──────── Record extracts

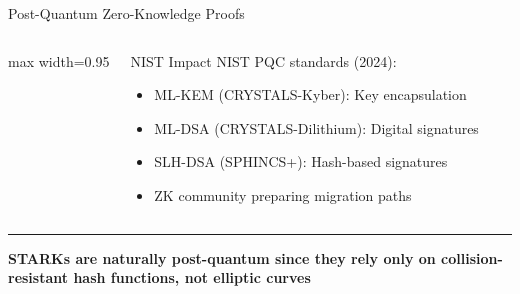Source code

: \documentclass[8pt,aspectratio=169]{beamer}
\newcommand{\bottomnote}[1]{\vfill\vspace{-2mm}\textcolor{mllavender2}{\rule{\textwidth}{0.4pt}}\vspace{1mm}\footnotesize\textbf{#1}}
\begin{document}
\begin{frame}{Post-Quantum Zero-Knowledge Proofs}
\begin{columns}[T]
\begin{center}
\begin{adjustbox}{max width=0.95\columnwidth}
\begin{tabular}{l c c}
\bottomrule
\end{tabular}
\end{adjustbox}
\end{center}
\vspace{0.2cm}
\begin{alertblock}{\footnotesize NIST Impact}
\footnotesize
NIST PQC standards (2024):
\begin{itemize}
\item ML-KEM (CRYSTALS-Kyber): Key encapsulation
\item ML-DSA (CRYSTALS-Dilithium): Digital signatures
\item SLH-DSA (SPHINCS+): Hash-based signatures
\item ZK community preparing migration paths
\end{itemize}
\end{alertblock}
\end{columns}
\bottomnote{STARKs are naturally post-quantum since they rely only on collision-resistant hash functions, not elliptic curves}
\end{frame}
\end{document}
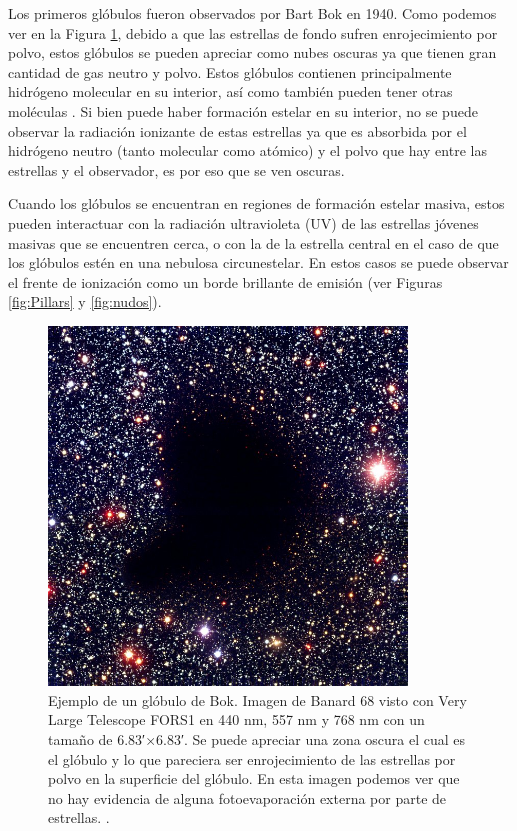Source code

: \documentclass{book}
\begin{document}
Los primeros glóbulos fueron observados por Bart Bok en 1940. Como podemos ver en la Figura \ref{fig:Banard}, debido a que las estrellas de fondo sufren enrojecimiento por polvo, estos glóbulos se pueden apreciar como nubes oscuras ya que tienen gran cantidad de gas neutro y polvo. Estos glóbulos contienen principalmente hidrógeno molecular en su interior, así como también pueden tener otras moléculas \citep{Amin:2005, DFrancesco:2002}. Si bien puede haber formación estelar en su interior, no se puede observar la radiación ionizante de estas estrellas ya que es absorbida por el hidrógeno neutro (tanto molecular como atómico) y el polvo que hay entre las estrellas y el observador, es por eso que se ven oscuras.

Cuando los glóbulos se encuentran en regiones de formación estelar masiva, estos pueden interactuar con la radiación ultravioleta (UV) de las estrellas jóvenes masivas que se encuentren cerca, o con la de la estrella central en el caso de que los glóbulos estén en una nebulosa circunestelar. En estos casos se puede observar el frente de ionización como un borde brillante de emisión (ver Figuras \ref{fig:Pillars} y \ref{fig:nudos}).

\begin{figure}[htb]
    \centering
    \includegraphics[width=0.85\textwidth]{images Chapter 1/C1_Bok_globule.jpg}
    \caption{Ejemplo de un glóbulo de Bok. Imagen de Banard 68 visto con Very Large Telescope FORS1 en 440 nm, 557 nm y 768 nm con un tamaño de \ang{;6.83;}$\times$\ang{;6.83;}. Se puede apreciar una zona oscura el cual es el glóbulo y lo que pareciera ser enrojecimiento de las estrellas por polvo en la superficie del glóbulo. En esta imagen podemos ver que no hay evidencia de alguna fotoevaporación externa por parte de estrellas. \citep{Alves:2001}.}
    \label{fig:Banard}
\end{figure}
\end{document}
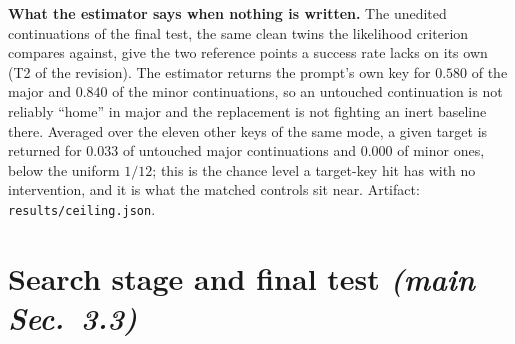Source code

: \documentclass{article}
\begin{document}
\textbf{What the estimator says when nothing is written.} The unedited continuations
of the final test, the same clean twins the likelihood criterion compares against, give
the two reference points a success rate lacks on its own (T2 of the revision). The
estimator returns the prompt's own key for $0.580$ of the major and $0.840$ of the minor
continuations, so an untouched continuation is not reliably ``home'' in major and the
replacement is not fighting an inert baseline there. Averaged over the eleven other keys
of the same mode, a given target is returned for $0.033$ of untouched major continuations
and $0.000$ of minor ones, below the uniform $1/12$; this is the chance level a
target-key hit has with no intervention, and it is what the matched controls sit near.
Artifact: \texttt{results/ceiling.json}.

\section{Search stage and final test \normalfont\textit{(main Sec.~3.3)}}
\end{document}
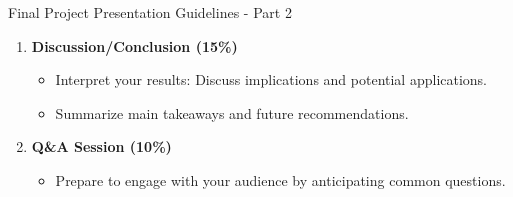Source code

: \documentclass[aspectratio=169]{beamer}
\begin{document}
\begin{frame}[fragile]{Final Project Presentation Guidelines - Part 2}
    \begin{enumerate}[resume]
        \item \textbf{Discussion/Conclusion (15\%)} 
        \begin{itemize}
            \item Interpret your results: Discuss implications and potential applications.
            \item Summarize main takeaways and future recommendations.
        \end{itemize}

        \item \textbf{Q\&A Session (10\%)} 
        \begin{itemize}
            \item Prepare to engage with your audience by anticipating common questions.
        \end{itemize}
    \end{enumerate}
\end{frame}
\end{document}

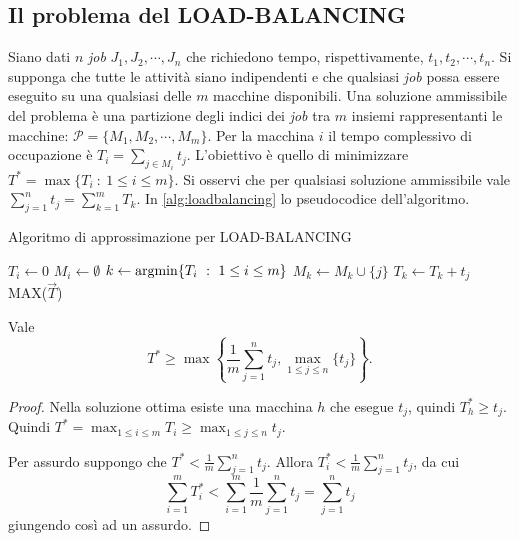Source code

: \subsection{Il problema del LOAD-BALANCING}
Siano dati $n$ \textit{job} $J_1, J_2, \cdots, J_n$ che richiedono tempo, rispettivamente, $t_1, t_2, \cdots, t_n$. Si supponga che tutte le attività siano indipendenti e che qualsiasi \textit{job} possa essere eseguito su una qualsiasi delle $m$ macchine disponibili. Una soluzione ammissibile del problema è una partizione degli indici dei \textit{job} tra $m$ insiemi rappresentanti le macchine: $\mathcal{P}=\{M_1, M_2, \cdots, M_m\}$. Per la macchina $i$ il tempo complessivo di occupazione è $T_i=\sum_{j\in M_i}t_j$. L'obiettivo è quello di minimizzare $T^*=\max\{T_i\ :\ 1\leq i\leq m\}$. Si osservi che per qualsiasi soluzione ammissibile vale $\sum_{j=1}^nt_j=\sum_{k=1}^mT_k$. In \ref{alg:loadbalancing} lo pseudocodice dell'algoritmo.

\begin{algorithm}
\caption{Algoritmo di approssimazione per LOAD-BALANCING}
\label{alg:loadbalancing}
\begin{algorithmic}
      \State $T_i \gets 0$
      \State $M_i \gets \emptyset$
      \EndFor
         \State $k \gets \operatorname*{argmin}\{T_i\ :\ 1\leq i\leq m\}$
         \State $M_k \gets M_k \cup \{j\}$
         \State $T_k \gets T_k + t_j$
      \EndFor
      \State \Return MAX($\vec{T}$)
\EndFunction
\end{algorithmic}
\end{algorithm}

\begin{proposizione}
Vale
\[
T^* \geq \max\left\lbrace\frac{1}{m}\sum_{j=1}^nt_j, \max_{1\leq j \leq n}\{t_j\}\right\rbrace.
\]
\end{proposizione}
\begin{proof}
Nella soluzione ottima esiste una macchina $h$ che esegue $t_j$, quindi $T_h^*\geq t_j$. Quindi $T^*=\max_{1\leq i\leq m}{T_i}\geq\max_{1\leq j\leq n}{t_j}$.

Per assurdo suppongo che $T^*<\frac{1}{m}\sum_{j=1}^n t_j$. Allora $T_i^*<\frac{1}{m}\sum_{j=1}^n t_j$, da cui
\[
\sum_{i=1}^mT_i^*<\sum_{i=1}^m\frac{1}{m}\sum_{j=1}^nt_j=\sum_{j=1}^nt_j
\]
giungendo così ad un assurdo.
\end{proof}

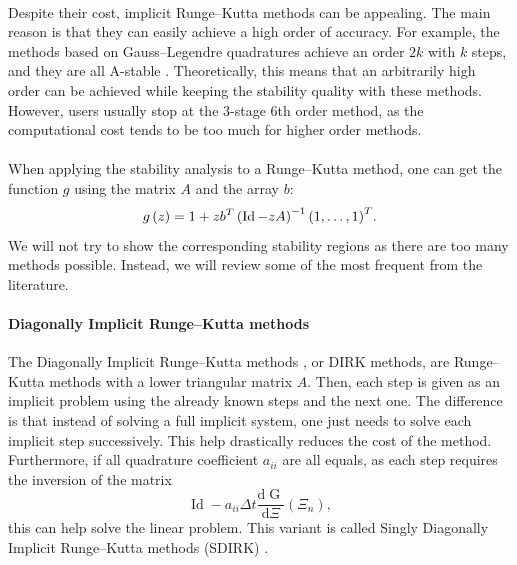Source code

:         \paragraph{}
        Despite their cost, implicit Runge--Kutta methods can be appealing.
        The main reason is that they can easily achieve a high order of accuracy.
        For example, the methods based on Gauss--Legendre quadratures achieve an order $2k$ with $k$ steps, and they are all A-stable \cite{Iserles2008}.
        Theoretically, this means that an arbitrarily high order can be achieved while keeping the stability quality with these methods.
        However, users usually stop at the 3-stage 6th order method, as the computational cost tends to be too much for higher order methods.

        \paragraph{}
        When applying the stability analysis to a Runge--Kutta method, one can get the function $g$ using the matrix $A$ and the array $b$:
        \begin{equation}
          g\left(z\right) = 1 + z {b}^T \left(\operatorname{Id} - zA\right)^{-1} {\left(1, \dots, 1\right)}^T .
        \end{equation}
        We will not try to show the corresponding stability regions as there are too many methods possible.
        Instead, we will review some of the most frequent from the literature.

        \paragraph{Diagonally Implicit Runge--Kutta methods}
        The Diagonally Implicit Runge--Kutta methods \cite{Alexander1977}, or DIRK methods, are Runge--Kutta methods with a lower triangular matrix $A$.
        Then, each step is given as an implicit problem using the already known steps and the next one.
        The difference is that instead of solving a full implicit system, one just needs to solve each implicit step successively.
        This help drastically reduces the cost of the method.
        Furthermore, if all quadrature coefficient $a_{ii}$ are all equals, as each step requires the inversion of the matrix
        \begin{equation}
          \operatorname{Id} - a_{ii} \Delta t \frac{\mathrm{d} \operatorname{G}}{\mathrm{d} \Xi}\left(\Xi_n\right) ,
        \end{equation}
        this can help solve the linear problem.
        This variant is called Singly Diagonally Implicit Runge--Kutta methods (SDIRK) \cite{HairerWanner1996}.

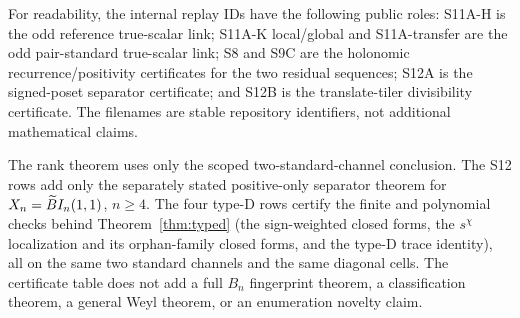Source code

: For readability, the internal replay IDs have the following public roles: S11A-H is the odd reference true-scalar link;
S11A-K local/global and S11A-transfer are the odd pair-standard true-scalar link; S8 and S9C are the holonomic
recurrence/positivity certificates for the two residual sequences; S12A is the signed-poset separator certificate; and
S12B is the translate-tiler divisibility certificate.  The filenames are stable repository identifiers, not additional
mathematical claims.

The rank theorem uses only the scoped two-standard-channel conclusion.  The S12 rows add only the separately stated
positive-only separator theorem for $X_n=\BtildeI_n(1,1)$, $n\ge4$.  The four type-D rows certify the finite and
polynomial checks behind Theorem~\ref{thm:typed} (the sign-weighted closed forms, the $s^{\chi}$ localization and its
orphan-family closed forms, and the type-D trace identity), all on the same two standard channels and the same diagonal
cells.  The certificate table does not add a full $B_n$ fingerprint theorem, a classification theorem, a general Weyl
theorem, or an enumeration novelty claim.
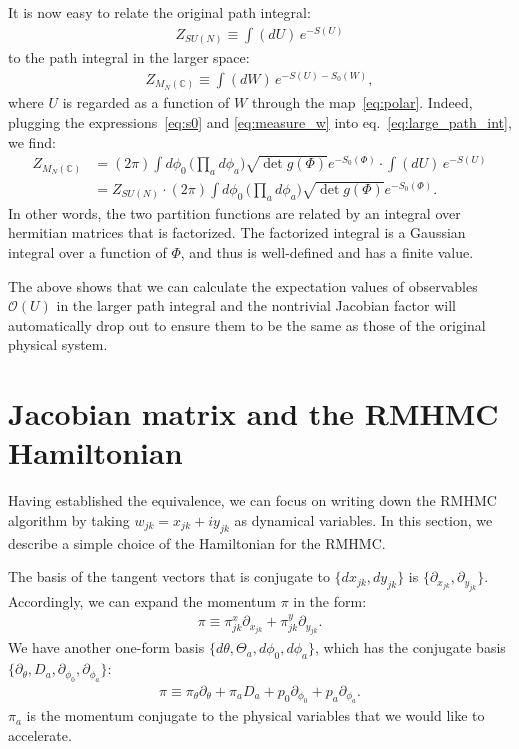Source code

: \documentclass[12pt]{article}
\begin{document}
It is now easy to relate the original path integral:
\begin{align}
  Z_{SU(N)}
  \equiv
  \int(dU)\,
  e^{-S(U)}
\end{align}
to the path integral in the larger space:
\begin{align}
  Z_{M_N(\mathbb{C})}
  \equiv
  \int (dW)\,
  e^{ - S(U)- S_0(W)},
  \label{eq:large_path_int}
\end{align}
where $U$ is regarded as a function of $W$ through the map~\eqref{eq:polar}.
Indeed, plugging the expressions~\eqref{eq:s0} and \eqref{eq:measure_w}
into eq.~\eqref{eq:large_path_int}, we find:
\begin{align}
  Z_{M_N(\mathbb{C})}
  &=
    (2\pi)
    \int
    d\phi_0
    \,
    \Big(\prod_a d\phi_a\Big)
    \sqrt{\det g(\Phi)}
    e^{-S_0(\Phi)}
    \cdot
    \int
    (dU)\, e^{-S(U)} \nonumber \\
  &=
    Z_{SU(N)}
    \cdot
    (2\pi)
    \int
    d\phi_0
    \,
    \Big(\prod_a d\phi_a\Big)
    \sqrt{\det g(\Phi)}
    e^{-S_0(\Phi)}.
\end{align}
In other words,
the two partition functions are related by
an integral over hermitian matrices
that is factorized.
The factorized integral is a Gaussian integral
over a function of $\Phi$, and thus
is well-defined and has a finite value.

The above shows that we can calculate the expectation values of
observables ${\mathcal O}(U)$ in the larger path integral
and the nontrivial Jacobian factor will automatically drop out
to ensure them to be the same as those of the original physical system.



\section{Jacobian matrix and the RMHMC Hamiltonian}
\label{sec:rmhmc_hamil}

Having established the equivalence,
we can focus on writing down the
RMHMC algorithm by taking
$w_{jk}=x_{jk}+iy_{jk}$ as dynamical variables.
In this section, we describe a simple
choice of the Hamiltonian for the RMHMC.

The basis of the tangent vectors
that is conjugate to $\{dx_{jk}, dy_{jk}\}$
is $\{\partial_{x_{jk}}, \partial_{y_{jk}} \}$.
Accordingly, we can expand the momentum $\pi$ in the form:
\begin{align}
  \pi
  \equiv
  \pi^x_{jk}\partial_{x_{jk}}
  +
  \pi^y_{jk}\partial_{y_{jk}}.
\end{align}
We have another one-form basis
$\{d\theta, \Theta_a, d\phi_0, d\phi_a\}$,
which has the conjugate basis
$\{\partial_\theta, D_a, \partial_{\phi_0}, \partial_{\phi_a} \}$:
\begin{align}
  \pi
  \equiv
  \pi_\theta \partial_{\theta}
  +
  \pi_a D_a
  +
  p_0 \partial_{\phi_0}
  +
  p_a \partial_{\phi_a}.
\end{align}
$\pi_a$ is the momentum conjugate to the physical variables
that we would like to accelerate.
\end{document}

────────────────

Work to complete:
Only the lines above that include the word "problema" belong in the answer; copy each one.

Answer space:
: \subsection{Il problema del LOAD-BALANCING}
Siano dati $n$ \textit{job} $J_1, J_2, \cdots, J_n$ che richiedono tempo, rispettivamente, $t_1, t_2, \cdots, t_n$. Si supponga che tutte le attività siano indipendenti e che qualsiasi \textit{job} possa essere eseguito su una qualsiasi delle $m$ macchine disponibili. Una soluzione ammissibile del problema è una partizione degli indici dei \textit{job} tra $m$ insiemi rappresentanti le macchine: $\mathcal{P}=\{M_1, M_2, \cdots, M_m\}$. Per la macchina $i$ il tempo complessivo di occupazione è $T_i=\sum_{j\in M_i}t_j$. L'obiettivo è quello di minimizzare $T^*=\max\{T_i\ :\ 1\leq i\leq m\}$. Si osservi che per qualsiasi soluzione ammissibile vale $\sum_{j=1}^nt_j=\sum_{k=1}^mT_k$. In \ref{alg:loadbalancing} lo pseudocodice dell'algoritmo.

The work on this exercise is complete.